::: Exercise material

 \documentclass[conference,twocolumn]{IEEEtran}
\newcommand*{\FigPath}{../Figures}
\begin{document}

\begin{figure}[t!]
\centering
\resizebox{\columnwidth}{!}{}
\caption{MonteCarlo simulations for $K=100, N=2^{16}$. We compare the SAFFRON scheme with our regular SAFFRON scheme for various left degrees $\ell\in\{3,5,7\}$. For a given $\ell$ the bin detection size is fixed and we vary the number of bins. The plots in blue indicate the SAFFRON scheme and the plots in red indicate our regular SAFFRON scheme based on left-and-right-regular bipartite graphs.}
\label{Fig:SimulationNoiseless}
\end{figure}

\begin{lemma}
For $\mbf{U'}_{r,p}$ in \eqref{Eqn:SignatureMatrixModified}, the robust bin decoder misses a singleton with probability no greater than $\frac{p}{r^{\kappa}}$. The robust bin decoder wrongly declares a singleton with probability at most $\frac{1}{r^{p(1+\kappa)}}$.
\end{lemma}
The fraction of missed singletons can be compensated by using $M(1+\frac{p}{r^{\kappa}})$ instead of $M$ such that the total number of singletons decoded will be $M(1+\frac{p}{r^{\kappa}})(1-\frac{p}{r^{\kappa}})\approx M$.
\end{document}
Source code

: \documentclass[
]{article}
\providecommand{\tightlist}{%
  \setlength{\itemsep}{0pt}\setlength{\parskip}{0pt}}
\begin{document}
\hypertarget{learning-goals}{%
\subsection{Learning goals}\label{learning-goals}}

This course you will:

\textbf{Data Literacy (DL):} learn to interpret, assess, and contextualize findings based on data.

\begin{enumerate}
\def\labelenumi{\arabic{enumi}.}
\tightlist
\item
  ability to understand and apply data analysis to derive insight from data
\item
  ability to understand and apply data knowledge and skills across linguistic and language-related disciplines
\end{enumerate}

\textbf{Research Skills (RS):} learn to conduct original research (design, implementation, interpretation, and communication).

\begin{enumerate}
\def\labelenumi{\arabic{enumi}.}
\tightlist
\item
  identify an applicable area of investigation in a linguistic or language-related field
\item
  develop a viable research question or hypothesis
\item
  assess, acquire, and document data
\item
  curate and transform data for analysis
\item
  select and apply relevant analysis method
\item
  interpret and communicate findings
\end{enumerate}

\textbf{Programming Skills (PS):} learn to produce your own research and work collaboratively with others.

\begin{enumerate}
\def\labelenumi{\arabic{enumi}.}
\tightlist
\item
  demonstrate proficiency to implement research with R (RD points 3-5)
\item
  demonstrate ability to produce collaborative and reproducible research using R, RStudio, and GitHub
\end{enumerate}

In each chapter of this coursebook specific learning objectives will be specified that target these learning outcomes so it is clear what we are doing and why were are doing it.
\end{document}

::::::
::: Exercise material

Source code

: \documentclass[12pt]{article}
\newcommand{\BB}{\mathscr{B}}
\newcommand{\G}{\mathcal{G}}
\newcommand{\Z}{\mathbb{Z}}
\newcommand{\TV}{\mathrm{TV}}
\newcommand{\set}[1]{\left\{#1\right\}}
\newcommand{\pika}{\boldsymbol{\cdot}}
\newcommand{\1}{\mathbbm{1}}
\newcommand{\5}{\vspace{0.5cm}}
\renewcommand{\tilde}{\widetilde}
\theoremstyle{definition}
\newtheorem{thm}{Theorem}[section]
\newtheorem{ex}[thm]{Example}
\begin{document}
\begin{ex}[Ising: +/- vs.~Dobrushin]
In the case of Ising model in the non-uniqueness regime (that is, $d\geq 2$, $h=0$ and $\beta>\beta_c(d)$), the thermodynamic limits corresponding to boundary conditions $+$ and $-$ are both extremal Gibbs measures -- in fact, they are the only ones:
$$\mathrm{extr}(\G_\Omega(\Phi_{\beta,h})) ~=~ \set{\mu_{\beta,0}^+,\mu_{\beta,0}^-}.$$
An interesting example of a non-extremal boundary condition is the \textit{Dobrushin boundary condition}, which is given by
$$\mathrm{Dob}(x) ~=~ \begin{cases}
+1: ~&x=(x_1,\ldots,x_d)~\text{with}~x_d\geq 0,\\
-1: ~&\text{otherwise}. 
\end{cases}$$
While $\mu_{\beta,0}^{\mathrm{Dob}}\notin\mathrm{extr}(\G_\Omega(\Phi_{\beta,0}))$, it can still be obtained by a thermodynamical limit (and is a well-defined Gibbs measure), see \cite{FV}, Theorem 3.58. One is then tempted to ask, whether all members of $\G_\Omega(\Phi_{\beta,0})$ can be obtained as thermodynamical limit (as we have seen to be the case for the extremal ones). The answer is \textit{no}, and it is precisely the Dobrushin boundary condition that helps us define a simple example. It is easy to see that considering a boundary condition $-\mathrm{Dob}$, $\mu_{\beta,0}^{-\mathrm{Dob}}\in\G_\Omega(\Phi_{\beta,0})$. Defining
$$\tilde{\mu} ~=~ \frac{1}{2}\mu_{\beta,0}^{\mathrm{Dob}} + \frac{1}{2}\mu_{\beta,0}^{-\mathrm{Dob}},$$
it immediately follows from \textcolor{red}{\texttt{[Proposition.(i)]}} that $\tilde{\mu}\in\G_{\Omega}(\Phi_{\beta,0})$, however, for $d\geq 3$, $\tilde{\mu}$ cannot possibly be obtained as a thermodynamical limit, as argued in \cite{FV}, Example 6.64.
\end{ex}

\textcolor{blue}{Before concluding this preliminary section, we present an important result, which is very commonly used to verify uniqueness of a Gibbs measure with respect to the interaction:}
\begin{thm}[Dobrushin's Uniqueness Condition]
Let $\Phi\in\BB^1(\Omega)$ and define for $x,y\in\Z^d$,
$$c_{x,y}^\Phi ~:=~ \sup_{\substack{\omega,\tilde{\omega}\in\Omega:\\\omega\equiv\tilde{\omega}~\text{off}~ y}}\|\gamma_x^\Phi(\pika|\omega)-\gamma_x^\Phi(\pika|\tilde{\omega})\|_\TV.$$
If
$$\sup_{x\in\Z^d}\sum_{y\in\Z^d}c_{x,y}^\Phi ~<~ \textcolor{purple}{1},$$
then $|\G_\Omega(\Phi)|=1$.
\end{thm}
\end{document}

::::::

Directions for this task
Find how many lines in the data above include the string "right", and give that number alone.

Your response
2